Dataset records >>
● ● ● ●

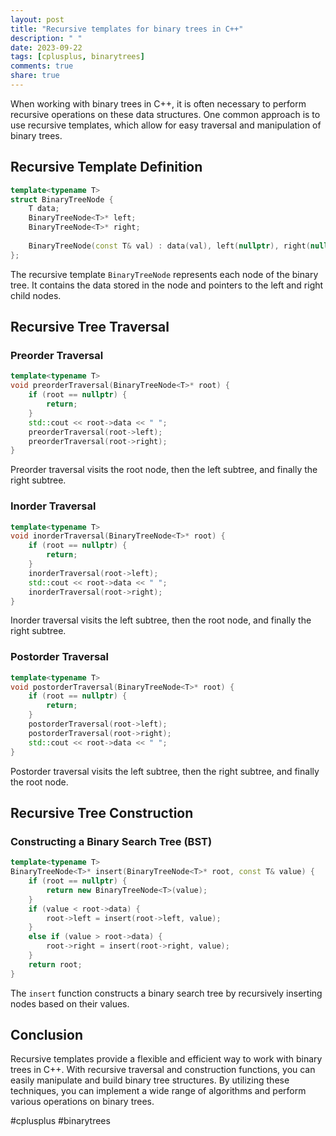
 ```yaml
---
layout: post
title: "Recursive templates for binary trees in C++"
description: " "
date: 2023-09-22
tags: [cplusplus, binarytrees]
comments: true
share: true
---
```


When working with binary trees in C++, it is often necessary to perform recursive operations on these data structures. One common approach is to use recursive templates, which allow for easy traversal and manipulation of binary trees.

## Recursive Template Definition

```cpp
template<typename T>
struct BinaryTreeNode {
    T data;
    BinaryTreeNode<T>* left;
    BinaryTreeNode<T>* right;
    
    BinaryTreeNode(const T& val) : data(val), left(nullptr), right(nullptr) {}
};
```

The recursive template `BinaryTreeNode` represents each node of the binary tree. It contains the data stored in the node and pointers to the left and right child nodes.

## Recursive Tree Traversal

### Preorder Traversal

```cpp
template<typename T>
void preorderTraversal(BinaryTreeNode<T>* root) {
    if (root == nullptr) {
        return;
    }
    std::cout << root->data << " ";
    preorderTraversal(root->left);
    preorderTraversal(root->right);
}
```

Preorder traversal visits the root node, then the left subtree, and finally the right subtree.

### Inorder Traversal

```cpp
template<typename T>
void inorderTraversal(BinaryTreeNode<T>* root) {
    if (root == nullptr) {
        return;
    }
    inorderTraversal(root->left);
    std::cout << root->data << " ";
    inorderTraversal(root->right);
}
```

Inorder traversal visits the left subtree, then the root node, and finally the right subtree.

### Postorder Traversal

```cpp
template<typename T>
void postorderTraversal(BinaryTreeNode<T>* root) {
    if (root == nullptr) {
        return;
    }
    postorderTraversal(root->left);
    postorderTraversal(root->right);
    std::cout << root->data << " ";
}
```

Postorder traversal visits the left subtree, then the right subtree, and finally the root node.

## Recursive Tree Construction

### Constructing a Binary Search Tree (BST)

```cpp
template<typename T>
BinaryTreeNode<T>* insert(BinaryTreeNode<T>* root, const T& value) {
    if (root == nullptr) {
        return new BinaryTreeNode<T>(value);
    }
    if (value < root->data) {
        root->left = insert(root->left, value);
    }
    else if (value > root->data) {
        root->right = insert(root->right, value);
    }
    return root;
}
```

The `insert` function constructs a binary search tree by recursively inserting nodes based on their values.

## Conclusion

Recursive templates provide a flexible and efficient way to work with binary trees in C++. With recursive traversal and construction functions, you can easily manipulate and build binary tree structures. By utilizing these techniques, you can implement a wide range of algorithms and perform various operations on binary trees.

#cplusplus #binarytrees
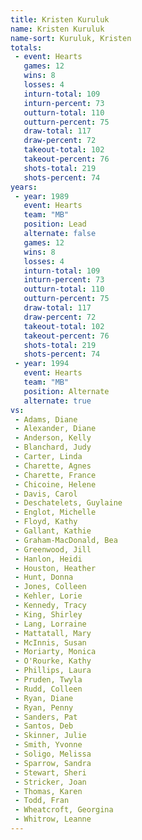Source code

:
 ```yaml
---
title: Kristen Kuruluk
name: Kristen Kuruluk
name-sort: Kuruluk, Kristen
totals:
 - event: Hearts
   games: 12
   wins: 8
   losses: 4
   inturn-total: 109
   inturn-percent: 73
   outturn-total: 110
   outturn-percent: 75
   draw-total: 117
   draw-percent: 72
   takeout-total: 102
   takeout-percent: 76
   shots-total: 219
   shots-percent: 74
years:
 - year: 1989
   event: Hearts
   team: "MB"
   position: Lead
   alternate: false
   games: 12
   wins: 8
   losses: 4
   inturn-total: 109
   inturn-percent: 73
   outturn-total: 110
   outturn-percent: 75
   draw-total: 117
   draw-percent: 72
   takeout-total: 102
   takeout-percent: 76
   shots-total: 219
   shots-percent: 74
 - year: 1994
   event: Hearts
   team: "MB"
   position: Alternate
   alternate: true
vs:
 - Adams, Diane
 - Alexander, Diane
 - Anderson, Kelly
 - Blanchard, Judy
 - Carter, Linda
 - Charette, Agnes
 - Charette, France
 - Chicoine, Helene
 - Davis, Carol
 - Deschatelets, Guylaine
 - Englot, Michelle
 - Floyd, Kathy
 - Gallant, Kathie
 - Graham-MacDonald, Bea
 - Greenwood, Jill
 - Hanlon, Heidi
 - Houston, Heather
 - Hunt, Donna
 - Jones, Colleen
 - Kehler, Lorie
 - Kennedy, Tracy
 - King, Shirley
 - Lang, Lorraine
 - Mattatall, Mary
 - McInnis, Susan
 - Moriarty, Monica
 - O'Rourke, Kathy
 - Phillips, Laura
 - Pruden, Twyla
 - Rudd, Colleen
 - Ryan, Diane
 - Ryan, Penny
 - Sanders, Pat
 - Santos, Deb
 - Skinner, Julie
 - Smith, Yvonne
 - Soligo, Melissa
 - Sparrow, Sandra
 - Stewart, Sheri
 - Stricker, Joan
 - Thomas, Karen
 - Todd, Fran
 - Wheatcroft, Georgina
 - Whitrow, Leanne
---
```


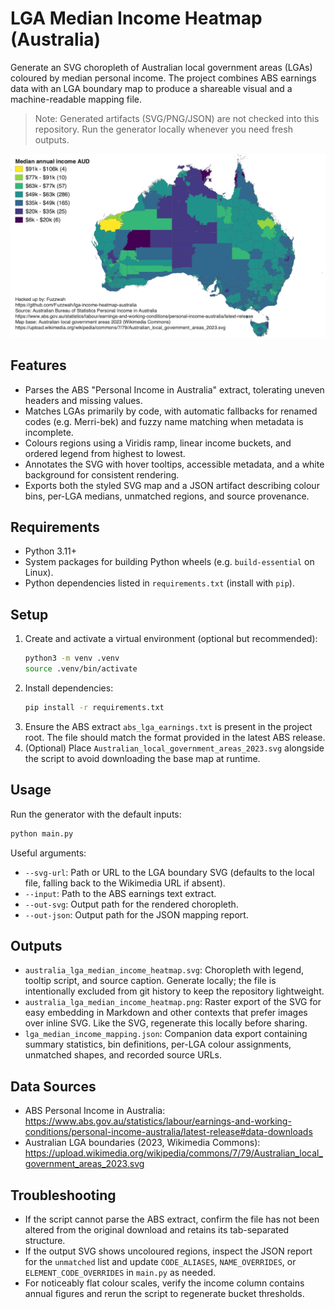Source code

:# LGA Median Income Heatmap (Australia)

Generate an SVG choropleth of Australian local government areas (LGAs) coloured
by median personal income. The project combines ABS earnings data with an LGA
boundary map to produce a shareable visual and a machine-readable mapping file.

> Note: Generated artifacts (SVG/PNG/JSON) are not checked into this repository. Run the generator locally whenever you need fresh outputs.

![Australian LGA median income heatmap](australia_lga_median_income_heatmap.png)

## Features
- Parses the ABS "Personal Income in Australia" extract, tolerating uneven
  headers and missing values.
- Matches LGAs primarily by code, with automatic fallbacks for renamed codes
  (e.g. Merri-bek) and fuzzy name matching when metadata is incomplete.
- Colours regions using a Viridis ramp, linear income buckets, and ordered
  legend from highest to lowest.
- Annotates the SVG with hover tooltips, accessible metadata, and a white
  background for consistent rendering.
- Exports both the styled SVG map and a JSON artifact describing colour bins,
  per-LGA medians, unmatched regions, and source provenance.

## Requirements
- Python 3.11+
- System packages for building Python wheels (e.g. `build-essential` on Linux).
- Python dependencies listed in `requirements.txt` (install with `pip`).

## Setup
1. Create and activate a virtual environment (optional but recommended):
   ```bash
   python3 -m venv .venv
   source .venv/bin/activate
   ```
2. Install dependencies:
   ```bash
   pip install -r requirements.txt
   ```
3. Ensure the ABS extract `abs_lga_earnings.txt` is present in the project root.
   The file should match the format provided in the latest ABS release.
4. (Optional) Place `Australian_local_government_areas_2023.svg` alongside the
   script to avoid downloading the base map at runtime.

## Usage
Run the generator with the default inputs:
```bash
python main.py
```

Useful arguments:
- `--svg-url`: Path or URL to the LGA boundary SVG (defaults to the local file,
  falling back to the Wikimedia URL if absent).
- `--input`: Path to the ABS earnings text extract.
- `--out-svg`: Output path for the rendered choropleth.
- `--out-json`: Output path for the JSON mapping report.

## Outputs
- `australia_lga_median_income_heatmap.svg`: Choropleth with legend, tooltip
  script, and source caption. Generate locally; the file is intentionally
  excluded from git history to keep the repository lightweight.
- `australia_lga_median_income_heatmap.png`: Raster export of the SVG for easy
  embedding in Markdown and other contexts that prefer images over inline SVG.
  Like the SVG, regenerate this locally before sharing.
- `lga_median_income_mapping.json`: Companion data export containing summary
  statistics, bin definitions, per-LGA colour assignments, unmatched shapes,
  and recorded source URLs.

## Data Sources
- ABS Personal Income in Australia:
  https://www.abs.gov.au/statistics/labour/earnings-and-working-conditions/personal-income-australia/latest-release#data-downloads
- Australian LGA boundaries (2023, Wikimedia Commons):
  https://upload.wikimedia.org/wikipedia/commons/7/79/Australian_local_government_areas_2023.svg

## Troubleshooting
- If the script cannot parse the ABS extract, confirm the file has not been
  altered from the original download and retains its tab-separated structure.
- If the output SVG shows uncoloured regions, inspect the JSON report for the
  `unmatched` list and update `CODE_ALIASES`, `NAME_OVERRIDES`, or
  `ELEMENT_CODE_OVERRIDES` in `main.py` as needed.
- For noticeably flat colour scales, verify the income column contains annual
  figures and rerun the script to regenerate bucket thresholds.
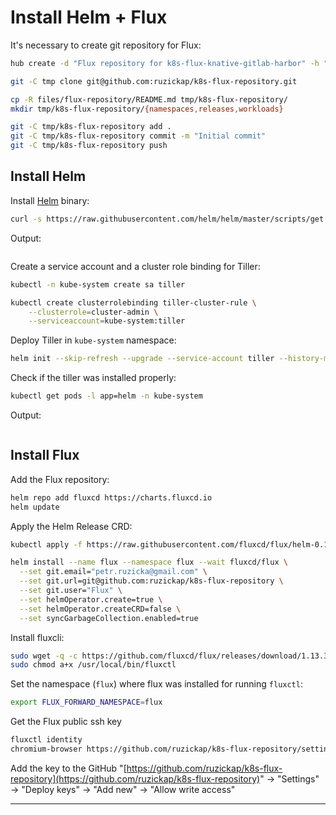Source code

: # Install Helm + Flux

It's necessary to create git repository for Flux:

```bash
hub create -d "Flux repository for k8s-flux-knative-gitlab-harbor" -h "https://ruzickap.github.io/k8s-flux-knative-gitlab-harbor/" ruzickap/k8s-flux-repository
```

```bash
git -C tmp clone git@github.com:ruzickap/k8s-flux-repository.git
```

```bash
cp -R files/flux-repository/README.md tmp/k8s-flux-repository/
mkdir tmp/k8s-flux-repository/{namespaces,releases,workloads}
```

```bash
git -C tmp/k8s-flux-repository add .
git -C tmp/k8s-flux-repository commit -m "Initial commit"
git -C tmp/k8s-flux-repository push
```

## Install Helm

Install [Helm](https://helm.sh/) binary:

```bash
curl -s https://raw.githubusercontent.com/helm/helm/master/scripts/get | bash -s -- --version v2.14.3
```

Output:

```text
```

Create a service account and a cluster role binding for Tiller:

```bash
kubectl -n kube-system create sa tiller

kubectl create clusterrolebinding tiller-cluster-rule \
    --clusterrole=cluster-admin \
    --serviceaccount=kube-system:tiller
```

Deploy Tiller in `kube-system` namespace:

```bash
helm init --skip-refresh --upgrade --service-account tiller --history-max 10 --wait
```

Check if the tiller was installed properly:

```bash
kubectl get pods -l app=helm -n kube-system
```

Output:

```text
```

## Install Flux

Add the Flux repository:

```bash
helm repo add fluxcd https://charts.fluxcd.io
helm update
```

Apply the Helm Release CRD:

```bash
kubectl apply -f https://raw.githubusercontent.com/fluxcd/flux/helm-0.10.1/deploy-helm/flux-helm-release-crd.yaml
```

```bash
helm install --name flux --namespace flux --wait fluxcd/flux \
  --set git.email="petr.ruzicka@gmail.com" \
  --set git.url=git@github.com:ruzickap/k8s-flux-repository \
  --set git.user="Flux" \
  --set helmOperator.create=true \
  --set helmOperator.createCRD=false \
  --set syncGarbageCollection.enabled=true
```

Install fluxcli:

```bash
sudo wget -q -c https://github.com/fluxcd/flux/releases/download/1.13.3/fluxctl_linux_amd64 -O /usr/local/bin/fluxctl
sudo chmod a+x /usr/local/bin/fluxctl
```

Set the namespace (`flux`) where flux was installed for running `fluxctl`:

```bash
export FLUX_FORWARD_NAMESPACE=flux
```

Get the Flux public ssh key

```bash
fluxctl identity
chromium-browser https://github.com/ruzickap/k8s-flux-repository/settings/keys/new
```

Add the key to the GitHub "[https://github.com/ruzickap/k8s-flux-repository](https://github.com/ruzickap/k8s-flux-repository)"
-> "Settings" -> "Deploy keys" -> "Add new" -> "Allow write access"

-----
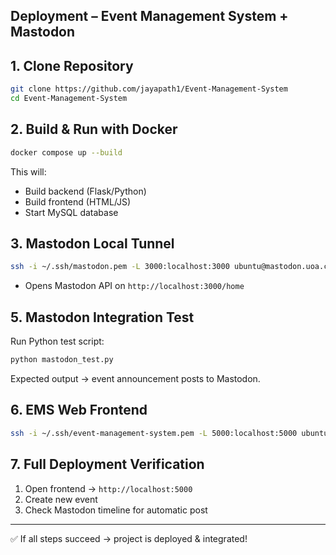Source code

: ## Deployment – Event Management System + Mastodon

## 1. Clone Repository
```bash
git clone https://github.com/jayapath1/Event-Management-System
cd Event-Management-System
```

## 2. Build & Run with Docker
```bash
docker compose up --build
```
This will:
- Build backend (Flask/Python)
- Build frontend (HTML/JS)
- Start MySQL database

## 3. Mastodon Local Tunnel
```bash
ssh -i ~/.ssh/mastodon.pem -L 3000:localhost:3000 ubuntu@mastodon.uoa.cloud
```
- Opens Mastodon API on `http://localhost:3000/home `

## 5. Mastodon Integration Test
Run Python test script:
```bash
python mastodon_test.py
```
Expected output → event announcement posts to Mastodon.

## 6. EMS Web Frontend
```bash
ssh -i ~/.ssh/event-management-system.pem -L 5000:localhost:5000 ubuntu@event-management-system.uoa.cloud
```

## 7. Full Deployment Verification
1. Open frontend → `http://localhost:5000`
2. Create new event
3. Check Mastodon timeline for automatic post

---

✅ If all steps succeed → project is deployed & integrated!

● ● ● ●

TASK TO COMPLETE >>
For the data above, state how many of its lines contain the word "visits", giving no other text.

RESPONSE >>
3